╭─ Dataset content

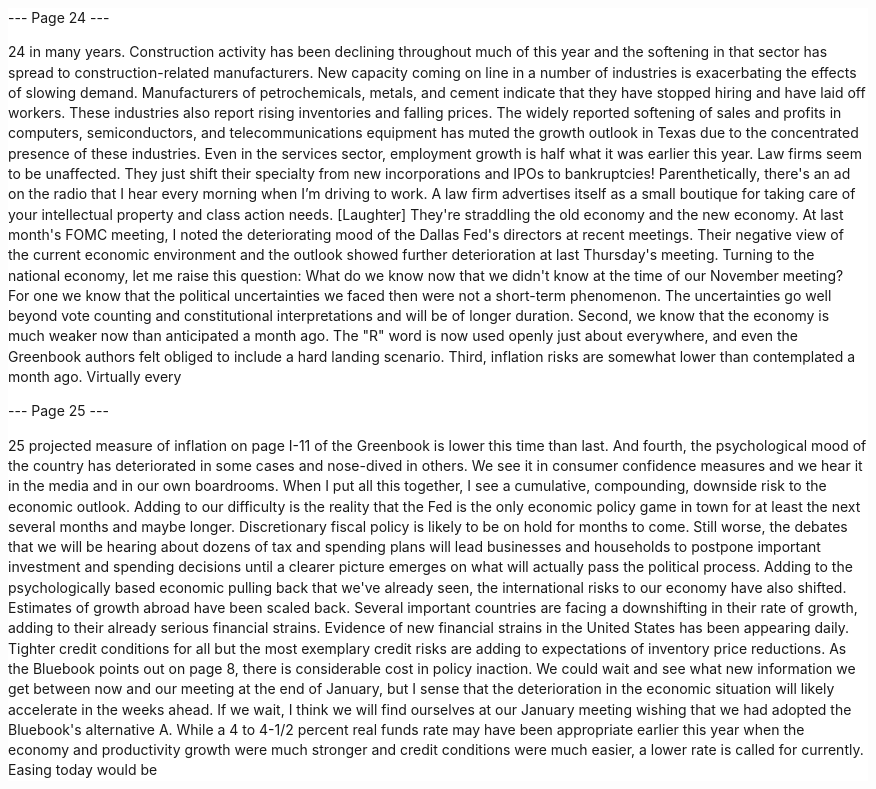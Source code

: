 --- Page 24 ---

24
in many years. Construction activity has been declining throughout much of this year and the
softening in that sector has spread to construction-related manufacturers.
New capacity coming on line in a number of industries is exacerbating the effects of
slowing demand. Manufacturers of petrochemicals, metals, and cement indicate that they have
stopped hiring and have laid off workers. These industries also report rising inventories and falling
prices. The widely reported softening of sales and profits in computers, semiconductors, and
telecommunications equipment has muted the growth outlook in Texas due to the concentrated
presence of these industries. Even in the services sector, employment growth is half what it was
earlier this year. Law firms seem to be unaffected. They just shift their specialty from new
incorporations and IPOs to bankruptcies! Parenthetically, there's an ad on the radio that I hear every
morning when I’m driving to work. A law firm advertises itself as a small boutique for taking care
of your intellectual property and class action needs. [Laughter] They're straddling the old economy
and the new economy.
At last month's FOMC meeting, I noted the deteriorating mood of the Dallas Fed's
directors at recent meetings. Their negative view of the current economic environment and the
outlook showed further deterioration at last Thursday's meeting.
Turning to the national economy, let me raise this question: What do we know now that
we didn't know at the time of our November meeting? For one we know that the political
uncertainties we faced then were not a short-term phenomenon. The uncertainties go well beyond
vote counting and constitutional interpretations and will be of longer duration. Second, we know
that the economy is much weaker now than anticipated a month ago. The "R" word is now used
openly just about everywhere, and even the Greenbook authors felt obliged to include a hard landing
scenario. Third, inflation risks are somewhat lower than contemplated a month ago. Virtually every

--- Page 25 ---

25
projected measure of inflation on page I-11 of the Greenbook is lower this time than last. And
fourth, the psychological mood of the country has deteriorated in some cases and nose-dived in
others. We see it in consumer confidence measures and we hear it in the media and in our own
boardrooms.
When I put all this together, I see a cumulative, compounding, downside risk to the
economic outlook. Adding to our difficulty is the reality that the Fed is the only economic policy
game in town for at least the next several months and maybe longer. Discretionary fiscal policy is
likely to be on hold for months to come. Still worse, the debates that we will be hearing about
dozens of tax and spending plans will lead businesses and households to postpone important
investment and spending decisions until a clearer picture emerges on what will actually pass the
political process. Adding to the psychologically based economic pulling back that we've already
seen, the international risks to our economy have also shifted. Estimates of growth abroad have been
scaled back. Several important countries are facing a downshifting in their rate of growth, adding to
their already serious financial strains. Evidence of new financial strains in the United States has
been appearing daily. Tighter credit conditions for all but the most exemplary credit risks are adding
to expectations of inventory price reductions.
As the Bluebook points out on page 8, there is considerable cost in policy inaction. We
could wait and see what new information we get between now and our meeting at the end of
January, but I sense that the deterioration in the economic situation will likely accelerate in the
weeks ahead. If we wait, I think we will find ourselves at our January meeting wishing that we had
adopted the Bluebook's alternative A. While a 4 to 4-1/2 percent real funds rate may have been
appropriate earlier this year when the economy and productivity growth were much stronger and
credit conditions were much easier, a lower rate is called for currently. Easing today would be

╰─
╭─ Dataset content

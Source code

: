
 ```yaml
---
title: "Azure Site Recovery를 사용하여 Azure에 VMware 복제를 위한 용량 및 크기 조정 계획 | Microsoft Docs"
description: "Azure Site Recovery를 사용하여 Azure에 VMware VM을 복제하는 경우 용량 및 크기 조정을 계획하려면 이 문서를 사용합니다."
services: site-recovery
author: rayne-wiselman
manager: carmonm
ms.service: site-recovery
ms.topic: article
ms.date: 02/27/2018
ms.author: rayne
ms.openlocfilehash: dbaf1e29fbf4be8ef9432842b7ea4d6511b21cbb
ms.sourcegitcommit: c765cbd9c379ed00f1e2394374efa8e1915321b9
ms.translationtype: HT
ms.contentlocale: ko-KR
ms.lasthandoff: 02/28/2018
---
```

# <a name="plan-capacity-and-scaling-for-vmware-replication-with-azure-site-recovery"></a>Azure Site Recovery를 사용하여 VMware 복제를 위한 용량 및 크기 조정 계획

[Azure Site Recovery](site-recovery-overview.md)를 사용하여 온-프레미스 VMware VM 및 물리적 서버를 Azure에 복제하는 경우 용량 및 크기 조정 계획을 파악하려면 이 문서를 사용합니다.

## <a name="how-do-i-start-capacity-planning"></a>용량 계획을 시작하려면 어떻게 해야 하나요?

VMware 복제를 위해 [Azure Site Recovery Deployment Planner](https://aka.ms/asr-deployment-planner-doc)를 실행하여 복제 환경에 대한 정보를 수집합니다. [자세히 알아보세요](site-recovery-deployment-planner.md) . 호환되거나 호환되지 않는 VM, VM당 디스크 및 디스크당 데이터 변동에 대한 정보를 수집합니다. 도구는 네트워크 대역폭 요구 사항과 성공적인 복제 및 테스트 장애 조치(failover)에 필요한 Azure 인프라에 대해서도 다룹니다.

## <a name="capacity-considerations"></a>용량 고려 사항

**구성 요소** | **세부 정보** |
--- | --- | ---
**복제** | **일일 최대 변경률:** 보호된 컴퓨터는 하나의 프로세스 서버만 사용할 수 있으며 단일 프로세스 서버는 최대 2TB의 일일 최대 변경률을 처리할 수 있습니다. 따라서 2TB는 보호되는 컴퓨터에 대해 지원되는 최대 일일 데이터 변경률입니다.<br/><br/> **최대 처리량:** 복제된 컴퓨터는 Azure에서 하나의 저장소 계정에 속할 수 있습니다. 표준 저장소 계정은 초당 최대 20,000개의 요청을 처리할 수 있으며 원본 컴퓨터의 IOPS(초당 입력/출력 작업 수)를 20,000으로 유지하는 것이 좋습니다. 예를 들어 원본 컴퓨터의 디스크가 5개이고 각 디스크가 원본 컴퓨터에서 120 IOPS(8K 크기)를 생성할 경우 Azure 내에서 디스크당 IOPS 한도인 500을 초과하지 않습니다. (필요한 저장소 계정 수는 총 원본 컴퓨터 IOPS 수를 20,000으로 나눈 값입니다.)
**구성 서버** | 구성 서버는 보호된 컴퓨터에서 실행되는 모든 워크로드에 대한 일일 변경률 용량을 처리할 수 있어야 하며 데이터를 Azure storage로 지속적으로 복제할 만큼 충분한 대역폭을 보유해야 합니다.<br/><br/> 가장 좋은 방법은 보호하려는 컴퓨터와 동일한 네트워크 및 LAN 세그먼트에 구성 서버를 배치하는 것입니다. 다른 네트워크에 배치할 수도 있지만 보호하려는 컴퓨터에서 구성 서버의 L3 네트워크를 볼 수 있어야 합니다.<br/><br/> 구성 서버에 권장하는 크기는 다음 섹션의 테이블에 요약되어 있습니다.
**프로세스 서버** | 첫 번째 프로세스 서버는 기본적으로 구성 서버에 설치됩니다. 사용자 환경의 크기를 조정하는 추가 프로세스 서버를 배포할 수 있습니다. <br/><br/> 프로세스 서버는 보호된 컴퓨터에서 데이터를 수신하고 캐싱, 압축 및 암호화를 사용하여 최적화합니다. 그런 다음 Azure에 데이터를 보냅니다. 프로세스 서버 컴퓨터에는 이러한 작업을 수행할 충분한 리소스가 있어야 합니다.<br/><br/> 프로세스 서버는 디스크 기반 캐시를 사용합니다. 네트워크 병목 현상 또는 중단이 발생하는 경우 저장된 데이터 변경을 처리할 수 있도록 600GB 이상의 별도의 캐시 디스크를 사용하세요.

╰─
╭─ Dataset content

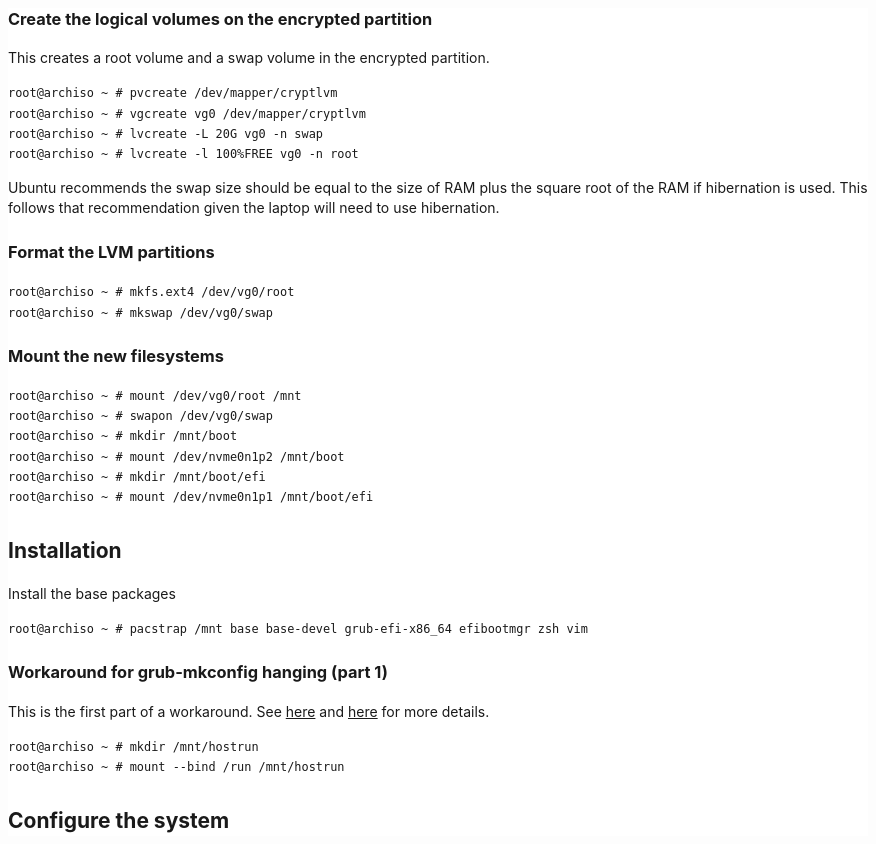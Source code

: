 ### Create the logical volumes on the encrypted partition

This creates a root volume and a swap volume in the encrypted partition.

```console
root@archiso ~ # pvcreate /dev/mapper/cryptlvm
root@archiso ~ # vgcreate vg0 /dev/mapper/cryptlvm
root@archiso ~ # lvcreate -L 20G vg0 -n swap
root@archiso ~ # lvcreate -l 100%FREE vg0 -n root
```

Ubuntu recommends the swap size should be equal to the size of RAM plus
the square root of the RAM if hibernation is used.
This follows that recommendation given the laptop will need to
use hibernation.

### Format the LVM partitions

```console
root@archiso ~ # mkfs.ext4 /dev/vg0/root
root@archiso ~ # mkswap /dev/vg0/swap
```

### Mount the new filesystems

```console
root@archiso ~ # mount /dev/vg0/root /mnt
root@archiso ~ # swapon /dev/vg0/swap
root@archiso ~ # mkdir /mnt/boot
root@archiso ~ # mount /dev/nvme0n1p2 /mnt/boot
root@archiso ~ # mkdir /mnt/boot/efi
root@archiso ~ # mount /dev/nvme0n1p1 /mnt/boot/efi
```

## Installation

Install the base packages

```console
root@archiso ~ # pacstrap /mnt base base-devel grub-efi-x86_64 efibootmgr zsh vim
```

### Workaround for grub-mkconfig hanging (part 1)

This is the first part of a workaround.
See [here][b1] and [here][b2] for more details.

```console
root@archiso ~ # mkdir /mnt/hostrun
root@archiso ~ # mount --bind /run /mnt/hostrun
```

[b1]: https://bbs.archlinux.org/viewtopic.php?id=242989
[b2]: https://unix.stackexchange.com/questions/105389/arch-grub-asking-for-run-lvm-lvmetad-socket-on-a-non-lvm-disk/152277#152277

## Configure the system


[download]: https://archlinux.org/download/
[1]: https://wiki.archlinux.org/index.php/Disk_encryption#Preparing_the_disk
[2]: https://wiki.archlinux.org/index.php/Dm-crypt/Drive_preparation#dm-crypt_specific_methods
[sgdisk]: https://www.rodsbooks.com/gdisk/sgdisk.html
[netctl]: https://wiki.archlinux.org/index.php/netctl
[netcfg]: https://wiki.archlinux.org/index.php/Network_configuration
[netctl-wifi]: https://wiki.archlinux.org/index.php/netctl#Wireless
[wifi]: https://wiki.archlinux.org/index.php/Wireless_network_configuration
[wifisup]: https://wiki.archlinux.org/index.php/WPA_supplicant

╰─

#### What needs to be done
Starting at the line with "and the new economy." and ending at the line with "outlook showed further", print each line of the listing above exactly, with no other lines.

#### Answer to this problem
and the new economy.
At last month's FOMC meeting, I noted the deteriorating mood of the Dallas Fed's
directors at recent meetings. Their negative view of the current economic environment and the
outlook showed further deterioration at last Thursday's meeting.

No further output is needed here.